A trie is a data structure that behaves like a dictionary of key-values. Any data can be encoded as binaries in a key-value pair. The trie takes care of hashing the data and deriving the Merkle root. Internally, the key-values of a trie are ordered lexicographically by their keys, which form a prefix tree, as follows:

Trie Dot Graph

No matter what order the key-values are put in, the same bag of key-values will always result in the same trie with the same Merkle root. This determinism is known as commutative and associative of data hashing, which allows a trie to be built incrementally with efficiency. The inserts, lookups, updates, and deletes of key-values in a trie are all in O(log(n)). Thus, a new trie can be easily derived by modifying an existing trie. In storage-wise, each trie node is stored in a key-value store with the node's hash as the key and node's data as the value. This makes the trie storage agnostic and flexible enough to support all-sorts of key-value stores, such as embedded databases like LevelDB or blob storages like S3. This also makes modifying an existing trie memory and computation efficient, because only the modified trie nodes need to be loaded from the persistent store, and new nodes need to be saved back.

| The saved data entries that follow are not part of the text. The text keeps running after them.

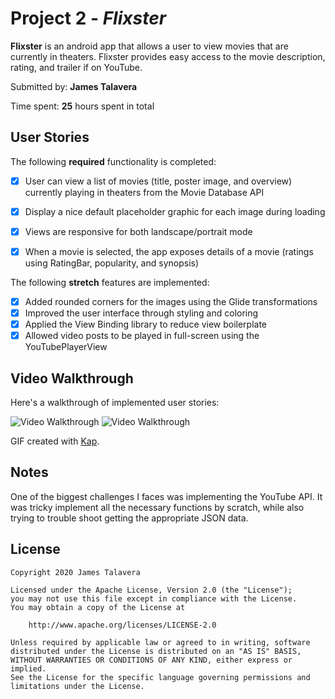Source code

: # Project 2 - *Flixster*

**Flixster** is an android app that allows a user to view movies that are currently in theaters. Flixster
 provides easy access to the movie description, rating, and trailer if on YouTube.

Submitted by: **James Talavera**

Time spent: **25** hours spent in total

## User Stories

The following **required** functionality is completed:

* [X] User can view a list of movies (title, poster image, and overview) currently playing in theaters from the Movie Database API
* [X] Display a nice default placeholder graphic for each image during loading
* [X] Views are responsive for both landscape/portrait mode
* [X] When a movie is selected, the app exposes details of a movie (ratings using RatingBar, popularity, and synopsis)


The following **stretch** features are implemented:

* [X] Added rounded corners for the images using the Glide transformations
* [X] Improved the user interface through styling and coloring
* [X] Applied the View Binding library to reduce view boilerplate
* [X] Allowed video posts to be played in full-screen using the YouTubePlayerView

## Video Walkthrough

Here's a walkthrough of implemented user stories:

<img src='Kapture 2020-06-26 at 22.36.12.gif' title='Video Walkthrough' width='' alt='Video Walkthrough' />
<img src='Kapture 2020-06-26 at 22.38.02.gif' title='Video Walkthrough' width='' alt='Video Walkthrough' />


GIF created with [Kap](https://getkap.co/).

## Notes

One of the biggest challenges I faces was implementing the YouTube API. It was tricky
 implement all the necessary functions by scratch, while also trying to trouble shoot
  getting the appropriate JSON data.

## License

    Copyright 2020 James Talavera

    Licensed under the Apache License, Version 2.0 (the "License");
    you may not use this file except in compliance with the License.
    You may obtain a copy of the License at

        http://www.apache.org/licenses/LICENSE-2.0

    Unless required by applicable law or agreed to in writing, software
    distributed under the License is distributed on an "AS IS" BASIS,
    WITHOUT WARRANTIES OR CONDITIONS OF ANY KIND, either express or implied.
    See the License for the specific language governing permissions and
    limitations under the License.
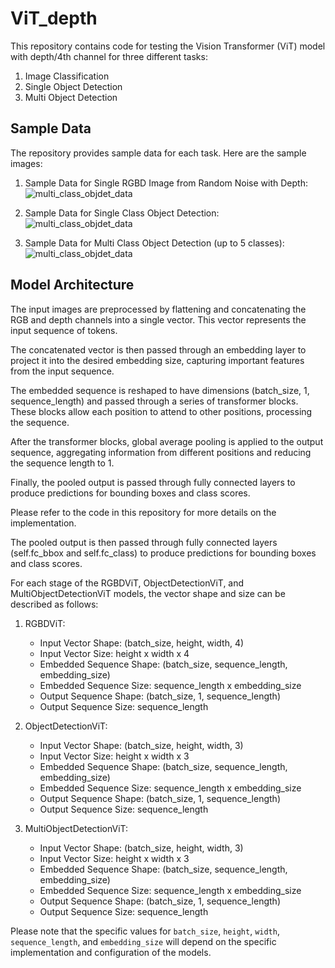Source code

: # ViT_depth

This repository contains code for testing the Vision Transformer (ViT) model with depth/4th channel for three different tasks:

1. Image Classification
2. Single Object Detection
3. Multi Object Detection

## Sample Data

The repository provides sample data for each task. Here are the sample images:

1. Sample Data for Single RGBD Image from Random Noise with Depth:
    ![multi_class_objdet_data](https://github.com/farshidrayhanuiu/ViT_depth/blob/main/etc/RGBD_random_noise_image_sample.png)

2. Sample Data for Single Class Object Detection:
    ![multi_class_objdet_data](https://github.com/farshidrayhanuiu/ViT_depth/blob/main/etc/single_class_objdet_data.png.png)

3. Sample Data for Multi Class Object Detection (up to 5 classes):
    ![multi_class_objdet_data](https://github.com/farshidrayhanuiu/ViT_depth/blob/main/etc/multi_class_objdet_data.png)

## Model Architecture

The input images are preprocessed by flattening and concatenating the RGB and depth channels into a single vector. This vector represents the input sequence of tokens.

The concatenated vector is then passed through an embedding layer to project it into the desired embedding size, capturing important features from the input sequence.

The embedded sequence is reshaped to have dimensions (batch_size, 1, sequence_length) and passed through a series of transformer blocks. These blocks allow each position to attend to other positions, processing the sequence.

After the transformer blocks, global average pooling is applied to the output sequence, aggregating information from different positions and reducing the sequence length to 1.

Finally, the pooled output is passed through fully connected layers to produce predictions for bounding boxes and class scores.

Please refer to the code in this repository for more details on the implementation.

The pooled output is then passed through fully connected layers (self.fc_bbox and self.fc_class) to produce predictions for bounding boxes and class scores.

For each stage of the RGBDViT, ObjectDetectionViT, and MultiObjectDetectionViT models, the vector shape and size can be described as follows:

1. RGBDViT:
   - Input Vector Shape: (batch_size, height, width, 4)
   - Input Vector Size: height x width x 4
   - Embedded Sequence Shape: (batch_size, sequence_length, embedding_size)
   - Embedded Sequence Size: sequence_length x embedding_size
   - Output Sequence Shape: (batch_size, 1, sequence_length)
   - Output Sequence Size: sequence_length

2. ObjectDetectionViT:
   - Input Vector Shape: (batch_size, height, width, 3)
   - Input Vector Size: height x width x 3
   - Embedded Sequence Shape: (batch_size, sequence_length, embedding_size)
   - Embedded Sequence Size: sequence_length x embedding_size
   - Output Sequence Shape: (batch_size, 1, sequence_length)
   - Output Sequence Size: sequence_length

3. MultiObjectDetectionViT:
   - Input Vector Shape: (batch_size, height, width, 3)
   - Input Vector Size: height x width x 3
   - Embedded Sequence Shape: (batch_size, sequence_length, embedding_size)
   - Embedded Sequence Size: sequence_length x embedding_size
   - Output Sequence Shape: (batch_size, 1, sequence_length)
   - Output Sequence Size: sequence_length

Please note that the specific values for `batch_size`, `height`, `width`, `sequence_length`, and `embedding_size` will depend on the specific implementation and configuration of the models.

In Proofable, we extended the trie to be an all-in-one solution package - Proofable certificate. When a trie is updated, a new trie root will be created, but previous trie node data are still there and immutable. The series of trie roots resembles the history of the trie data change. A trie proof (anchoring trie path of the certificate) can be created for each root, which means the hash of the root will be anchored to a blockchain of the user's choice permanently. Once the anchoring is confirmed, all the data contained in the trie at the given root will be mathmatically/cryptographically authenticated, i.e. it will be able to claim that the trie data exist exactly like this at the time of the confirmation. A key-values proof (sub-certificate) can be also extracted from a trie to independently prove a subset of the key-values the user is interested in, e.g. claiming that two key-values of particular interest exist exactly like this at the time of the confirmation. When all manipulations are done, the trie can be exported by the user and put in a safe place they have full control. Later on, the trie can be imported back to do further manipulations.

Using the trie as the basis for Proofable and ProvenDB has the following advantages over more simplistic approaches:

  • Very large amounts of data can be anchored to a blockchain in a single transaction. Only the root of a trie needs to be included in the blockchain transaction. The trie structure itself forms the link between that transaction and the individual elements being proved.
  • The trie supports hierarchies of proof – we can generate proofs for a specific directory for instance, as well as proofs for all the items in the directory.
  • The trie can be built incrementally, reducing the burden of recalculating an entire proof when new elements are added.